The influence of pink salmon “during years of high abundance apparently derives from voracious consumption to fuel exceptionally rapid growth in spring–summer of their second year—the mass of maturing fish increases by some 500 percent, from about 300 to 1,500 g, in just 4 mo between March and July when they spawn,” the wrote in a peer-reviewed study published in the Proceedings of the National Academy of Sciences in 2014.
“In years of high abundance, (pinks) now constitute a pelagic consumer front as they return to their spawning rivers, exert top-down control over the open ocean ecosystem by out-competing other species for shared prey resources, and drive major ecological shifts between years of high and low abundance,” they concluded. “Their effect on competing species must be considered in international conservation policies and when developing informed ecosystem-based management strategies.”

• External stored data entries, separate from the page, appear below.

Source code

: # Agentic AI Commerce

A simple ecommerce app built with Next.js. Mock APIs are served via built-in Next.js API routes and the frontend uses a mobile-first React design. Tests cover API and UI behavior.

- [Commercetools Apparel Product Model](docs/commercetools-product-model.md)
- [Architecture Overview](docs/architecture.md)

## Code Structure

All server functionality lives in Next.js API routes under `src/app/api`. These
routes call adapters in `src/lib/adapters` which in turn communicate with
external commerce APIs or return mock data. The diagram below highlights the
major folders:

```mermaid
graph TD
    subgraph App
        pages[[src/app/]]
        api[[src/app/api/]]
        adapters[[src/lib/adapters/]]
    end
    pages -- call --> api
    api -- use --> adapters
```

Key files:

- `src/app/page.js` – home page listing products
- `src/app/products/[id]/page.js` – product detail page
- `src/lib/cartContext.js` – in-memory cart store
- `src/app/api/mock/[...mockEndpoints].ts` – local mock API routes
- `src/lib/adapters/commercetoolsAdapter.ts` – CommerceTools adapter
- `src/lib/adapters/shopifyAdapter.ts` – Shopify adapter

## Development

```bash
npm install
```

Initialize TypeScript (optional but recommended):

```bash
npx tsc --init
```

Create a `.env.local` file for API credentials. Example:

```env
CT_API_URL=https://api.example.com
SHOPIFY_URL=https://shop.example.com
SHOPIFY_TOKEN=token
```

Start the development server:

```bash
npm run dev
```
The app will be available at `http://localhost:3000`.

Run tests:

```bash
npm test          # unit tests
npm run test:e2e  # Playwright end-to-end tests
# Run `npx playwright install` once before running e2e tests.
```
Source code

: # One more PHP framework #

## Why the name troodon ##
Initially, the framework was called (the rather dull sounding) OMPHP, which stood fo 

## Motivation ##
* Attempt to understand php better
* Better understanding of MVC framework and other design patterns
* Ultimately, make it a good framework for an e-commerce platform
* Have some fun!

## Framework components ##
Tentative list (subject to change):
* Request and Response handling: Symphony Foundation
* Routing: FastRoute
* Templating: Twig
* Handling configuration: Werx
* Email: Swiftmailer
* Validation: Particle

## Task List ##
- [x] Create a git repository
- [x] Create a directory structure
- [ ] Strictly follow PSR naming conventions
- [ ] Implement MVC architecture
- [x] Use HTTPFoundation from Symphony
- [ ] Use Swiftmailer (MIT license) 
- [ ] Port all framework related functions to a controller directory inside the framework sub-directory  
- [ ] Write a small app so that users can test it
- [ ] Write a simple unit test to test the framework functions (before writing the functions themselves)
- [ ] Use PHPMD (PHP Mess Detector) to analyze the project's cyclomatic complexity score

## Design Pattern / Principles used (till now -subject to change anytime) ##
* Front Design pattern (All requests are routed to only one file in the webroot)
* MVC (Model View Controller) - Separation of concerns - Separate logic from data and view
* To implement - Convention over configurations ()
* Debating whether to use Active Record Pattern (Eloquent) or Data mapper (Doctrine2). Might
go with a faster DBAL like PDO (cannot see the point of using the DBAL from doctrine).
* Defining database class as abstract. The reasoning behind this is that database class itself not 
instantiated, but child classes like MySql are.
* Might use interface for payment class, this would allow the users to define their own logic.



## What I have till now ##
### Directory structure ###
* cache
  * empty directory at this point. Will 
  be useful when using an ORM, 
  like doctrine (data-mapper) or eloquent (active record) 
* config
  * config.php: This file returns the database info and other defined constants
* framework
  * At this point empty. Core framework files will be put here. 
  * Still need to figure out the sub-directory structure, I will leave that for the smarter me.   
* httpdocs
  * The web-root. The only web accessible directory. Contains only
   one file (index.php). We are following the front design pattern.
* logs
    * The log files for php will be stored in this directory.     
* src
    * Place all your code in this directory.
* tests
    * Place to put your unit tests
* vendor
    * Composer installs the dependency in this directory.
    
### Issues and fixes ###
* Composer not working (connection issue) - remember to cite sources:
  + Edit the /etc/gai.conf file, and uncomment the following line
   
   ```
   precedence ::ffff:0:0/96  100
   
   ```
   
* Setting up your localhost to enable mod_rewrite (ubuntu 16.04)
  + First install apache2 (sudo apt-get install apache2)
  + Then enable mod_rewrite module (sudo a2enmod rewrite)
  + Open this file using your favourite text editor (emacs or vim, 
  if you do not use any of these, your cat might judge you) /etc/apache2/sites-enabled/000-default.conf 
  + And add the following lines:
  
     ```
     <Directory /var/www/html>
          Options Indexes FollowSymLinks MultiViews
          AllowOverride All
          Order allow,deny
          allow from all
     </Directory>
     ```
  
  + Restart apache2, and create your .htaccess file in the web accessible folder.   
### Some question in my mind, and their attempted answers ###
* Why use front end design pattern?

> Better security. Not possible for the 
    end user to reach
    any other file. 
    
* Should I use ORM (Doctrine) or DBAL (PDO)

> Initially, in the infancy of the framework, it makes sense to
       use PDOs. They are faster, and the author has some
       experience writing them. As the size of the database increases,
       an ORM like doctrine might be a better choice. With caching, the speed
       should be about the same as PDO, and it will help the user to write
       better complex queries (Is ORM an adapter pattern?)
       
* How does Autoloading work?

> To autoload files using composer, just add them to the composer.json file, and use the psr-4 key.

“Top-down control over the open ocean ecosystem” has the power to influence everything in the ecosystem. Birds were dying, apparently of starvation, in far Western Alaska again this spring. The 2019 cohort of pink salmon were then moving onto the feeding grounds.
Some were blaming “The Blob” for the bird deaths as others blamed it for missing fish. But the real question here might be “which Blob?”
There appear legitimate reasons to ponder whether the problem is the blob of warm water, the blob of pink salmon or some combination of the two.